• DESCRIPTION OF THE TASK:
The expected answer holds every line from the first line of the data below through the line containing "Alex met William", exactly as written, and no other line.

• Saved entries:
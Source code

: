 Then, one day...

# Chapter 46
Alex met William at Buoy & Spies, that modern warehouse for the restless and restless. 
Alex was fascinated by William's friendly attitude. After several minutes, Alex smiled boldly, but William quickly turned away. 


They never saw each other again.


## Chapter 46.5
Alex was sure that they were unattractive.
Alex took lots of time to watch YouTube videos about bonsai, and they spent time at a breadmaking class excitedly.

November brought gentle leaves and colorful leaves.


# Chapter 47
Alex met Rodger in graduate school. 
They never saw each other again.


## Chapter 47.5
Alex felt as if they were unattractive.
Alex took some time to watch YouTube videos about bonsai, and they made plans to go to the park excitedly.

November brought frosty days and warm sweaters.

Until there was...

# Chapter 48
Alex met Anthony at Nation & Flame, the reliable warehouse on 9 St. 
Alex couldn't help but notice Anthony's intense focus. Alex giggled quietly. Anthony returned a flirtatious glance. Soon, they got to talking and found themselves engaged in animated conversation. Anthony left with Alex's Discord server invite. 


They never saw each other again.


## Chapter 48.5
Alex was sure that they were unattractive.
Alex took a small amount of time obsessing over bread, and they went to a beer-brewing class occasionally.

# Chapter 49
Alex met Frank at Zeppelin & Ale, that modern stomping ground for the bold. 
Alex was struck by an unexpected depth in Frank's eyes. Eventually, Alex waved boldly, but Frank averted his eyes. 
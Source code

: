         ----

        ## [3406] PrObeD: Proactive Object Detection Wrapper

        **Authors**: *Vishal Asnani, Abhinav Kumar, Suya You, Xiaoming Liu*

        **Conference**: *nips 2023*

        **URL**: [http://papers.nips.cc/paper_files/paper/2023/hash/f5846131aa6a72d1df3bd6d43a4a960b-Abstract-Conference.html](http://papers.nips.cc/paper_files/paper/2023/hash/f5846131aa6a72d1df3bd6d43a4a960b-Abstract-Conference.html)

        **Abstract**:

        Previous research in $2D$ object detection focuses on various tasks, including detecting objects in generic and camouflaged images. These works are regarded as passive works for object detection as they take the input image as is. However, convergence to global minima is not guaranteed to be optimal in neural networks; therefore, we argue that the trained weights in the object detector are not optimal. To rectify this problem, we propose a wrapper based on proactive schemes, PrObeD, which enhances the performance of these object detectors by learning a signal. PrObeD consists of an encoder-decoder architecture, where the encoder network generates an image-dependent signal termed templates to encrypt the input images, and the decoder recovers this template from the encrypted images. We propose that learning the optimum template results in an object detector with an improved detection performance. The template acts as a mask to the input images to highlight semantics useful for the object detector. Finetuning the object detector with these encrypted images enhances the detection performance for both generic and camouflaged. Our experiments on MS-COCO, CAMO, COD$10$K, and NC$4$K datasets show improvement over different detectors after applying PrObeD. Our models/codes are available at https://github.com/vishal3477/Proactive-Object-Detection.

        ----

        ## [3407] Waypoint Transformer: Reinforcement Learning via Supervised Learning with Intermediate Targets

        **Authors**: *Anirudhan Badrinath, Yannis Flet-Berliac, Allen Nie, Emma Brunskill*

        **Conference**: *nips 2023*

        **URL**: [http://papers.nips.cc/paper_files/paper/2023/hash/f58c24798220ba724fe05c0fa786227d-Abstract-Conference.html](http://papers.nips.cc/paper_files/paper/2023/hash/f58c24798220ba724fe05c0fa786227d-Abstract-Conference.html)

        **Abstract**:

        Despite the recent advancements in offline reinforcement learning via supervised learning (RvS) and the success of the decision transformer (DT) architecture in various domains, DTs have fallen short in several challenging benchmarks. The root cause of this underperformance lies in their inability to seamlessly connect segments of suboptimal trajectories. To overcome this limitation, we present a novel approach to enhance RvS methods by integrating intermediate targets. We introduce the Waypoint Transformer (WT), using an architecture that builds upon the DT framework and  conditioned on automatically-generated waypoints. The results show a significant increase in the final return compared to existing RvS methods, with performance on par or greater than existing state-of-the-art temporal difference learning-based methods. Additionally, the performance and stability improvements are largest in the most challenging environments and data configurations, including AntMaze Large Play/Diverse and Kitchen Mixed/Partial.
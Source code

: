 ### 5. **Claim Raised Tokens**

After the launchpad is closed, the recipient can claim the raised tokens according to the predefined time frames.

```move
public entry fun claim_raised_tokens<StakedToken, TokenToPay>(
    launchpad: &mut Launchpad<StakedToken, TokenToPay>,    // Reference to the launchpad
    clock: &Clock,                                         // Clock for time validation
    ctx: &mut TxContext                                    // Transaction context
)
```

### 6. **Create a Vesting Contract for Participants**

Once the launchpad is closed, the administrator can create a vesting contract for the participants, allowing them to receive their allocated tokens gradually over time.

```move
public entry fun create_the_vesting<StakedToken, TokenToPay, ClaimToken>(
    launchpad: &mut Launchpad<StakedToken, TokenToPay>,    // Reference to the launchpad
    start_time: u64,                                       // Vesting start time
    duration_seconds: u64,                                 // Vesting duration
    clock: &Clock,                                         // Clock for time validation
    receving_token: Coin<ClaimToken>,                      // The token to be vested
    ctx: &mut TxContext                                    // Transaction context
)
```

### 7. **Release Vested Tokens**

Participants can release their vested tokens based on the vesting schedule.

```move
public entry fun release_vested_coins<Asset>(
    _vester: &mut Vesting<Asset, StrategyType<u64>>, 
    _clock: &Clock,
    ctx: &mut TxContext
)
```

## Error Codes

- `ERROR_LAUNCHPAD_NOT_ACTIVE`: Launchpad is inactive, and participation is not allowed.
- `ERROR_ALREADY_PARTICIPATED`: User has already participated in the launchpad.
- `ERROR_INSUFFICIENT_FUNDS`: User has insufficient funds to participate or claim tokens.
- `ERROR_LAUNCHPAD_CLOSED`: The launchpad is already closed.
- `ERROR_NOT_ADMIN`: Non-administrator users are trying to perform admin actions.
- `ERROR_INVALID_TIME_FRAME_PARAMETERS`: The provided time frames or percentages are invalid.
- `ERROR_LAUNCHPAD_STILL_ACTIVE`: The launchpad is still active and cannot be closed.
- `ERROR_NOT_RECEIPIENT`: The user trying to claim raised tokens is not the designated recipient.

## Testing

• ANSWER BOX:
Source code

: Then, one day...

# Chapter 46
Alex met William at Buoy & Spies, that modern warehouse for the restless and restless. 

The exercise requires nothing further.